SP | PT | IT | FR | EN real meaning | EN cognate (false meaning) |
actual | atual | attuale | actuel | current | actual |
recordar | recordar | ricordare | rappeler | to remind | to record |
enviar | enviar | inviare | envoyer | to send | to envy |
librería | livraria | libreria | librairie | bookstore | library |
It can be useful to be familiar with these false friends to avoid some embarrassing errors. Here are some examples where the English cognate can give a false indication of the real meaning:
Negation
In general, forming the negation in Spanish, Portuguese, Italian, and French is a simple procedure, without many exceptions:
- To form the negation in Spanish, we add “no” in front of the verb (and before any object pronoun before the verb).

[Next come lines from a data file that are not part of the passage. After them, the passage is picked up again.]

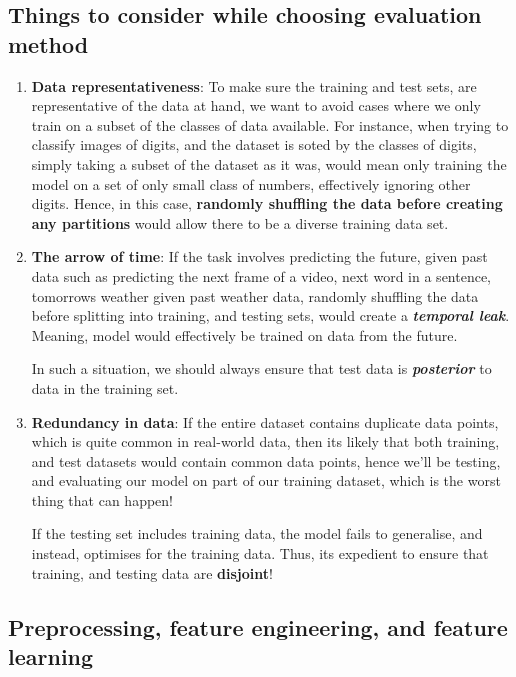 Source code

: \documentclass[12pt, a4paper]{article}
\begin{document}
\subsection{Things to consider while choosing evaluation method}
\begin{enumerate}
   \item \textbf{Data representativeness}: To make sure the training and test sets,
   are representative of the data at hand, we want to avoid cases where we only train 
   on a subset of the classes of data available. For instance, when trying to classify 
   images of digits, and the dataset is soted by the classes of digits, simply taking a 
   subset of the dataset as it was, would mean only training the model on a set
   of only small class of numbers, effectively ignoring other digits. Hence, in this case,
   \textbf{randomly shuffling the data before creating any partitions} would allow there to be a diverse
   training data set.
   \item \textbf{The arrow of time}: If the task involves predicting the future,
   given past data such as predicting the next frame of a video, next word in a sentence,
   tomorrows weather given past weather data, randomly shuffling the data before 
   splitting into training, and testing sets, would create a \textbf{\textit{temporal leak}}.
   Meaning, model would effectively be trained on data from the future. 

   In such a situation, we should always ensure that test data is \textbf{\textit{posterior}}
   to data in the training set.

   \item \textbf{Redundancy in data}: If the entire dataset contains duplicate data points,
   which is quite common in real-world data, then its likely that both training, and test datasets would contain 
   common data points, hence we'll be testing, and evaluating our model on part of our training dataset,
   which is the worst thing that can happen!

   If the testing set includes training data, the model fails to generalise, and instead,
   optimises for the training data. Thus, its expedient to ensure that 
   training, and testing data are \textbf{disjoint}!
\end{enumerate}

\subsection{Preprocessing, feature engineering, and feature learning}
\end{document}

- To form the negation in Portuguese, we add “não” /nãw/ in front of the verb (and before any object pronoun before the verb).
- To form the negation in Italian, we add “non” in front of the verb (and before any object pronoun before the verb).
- To form the negation in French, we add “ne” in front of the verb (and before any object pronoun before the verb) and “pas” after the verb.
Here are some examples:
SP | No juego al fútbol. | I don’t play soccer. |
PT | Não jogo futebol. | |
IT | Non gioco a calcio. | |
FR | Je ne joue pas au football. | |
SP | No lo quiero. | I don’t want it. |
PT | Não o quero. | |
IT | Non lo voglio. | |
FR | Je ne le veux pas. |
Double Negative in Romance Languages
In many cases, we can have a double negative in Spanish, Portuguese, Italian, and French, without changing the meaning to affirmative. For example:
SP | No quiero nada. | I don’t want anything. |
PT | Não quero nada. | |
IT | Non voglio niente. | |
FR | Je ne veux rien. |
Notice that when another negation word is used in French, e.g., “jamais” (never), “rien” (nothing/anything), “personne” (nobody/anybody), “plus” (anymore), etc., it often replaces “pas” following the verb to form the negative. Here are some examples:
Je n’ai rien fait de mal. | I didn’t do anything wrong. |
Je ne vois personne ici. | I don’t see anybody here. |
Il ne répond plus. | He doesn’t respond anymore. |
Notice that “ne” is contracted to “n’” before a vowel or a mute “h.” If a compound tense (a tense that uses an auxiliary verb) is used in French, the “ne … pas,” or a similar negative construction like the aforementioned examples, is placed around the first verb, that is, the auxiliary verb, e.g., “Je n’ai pas mangé” (I have not eaten).
Uses of the Written Accents
Spanish, Portuguese, Italian, and French use written accents.
Written Accents in Spanish
The most important written accent in the Spanish language is the acute accent ( ´ ). In addition to marking the exceptions to the syllable stress rules, the acute accent has the following two uses:
- To distinguish between the meaning of words that would otherwise be written in the same manner. For example, “el” is the masculine definite article “the,” whereas “él” is the personal pronoun “he,” “mas” (formal use only) is a conjunction meaning “but,” whereas “más” means “more.”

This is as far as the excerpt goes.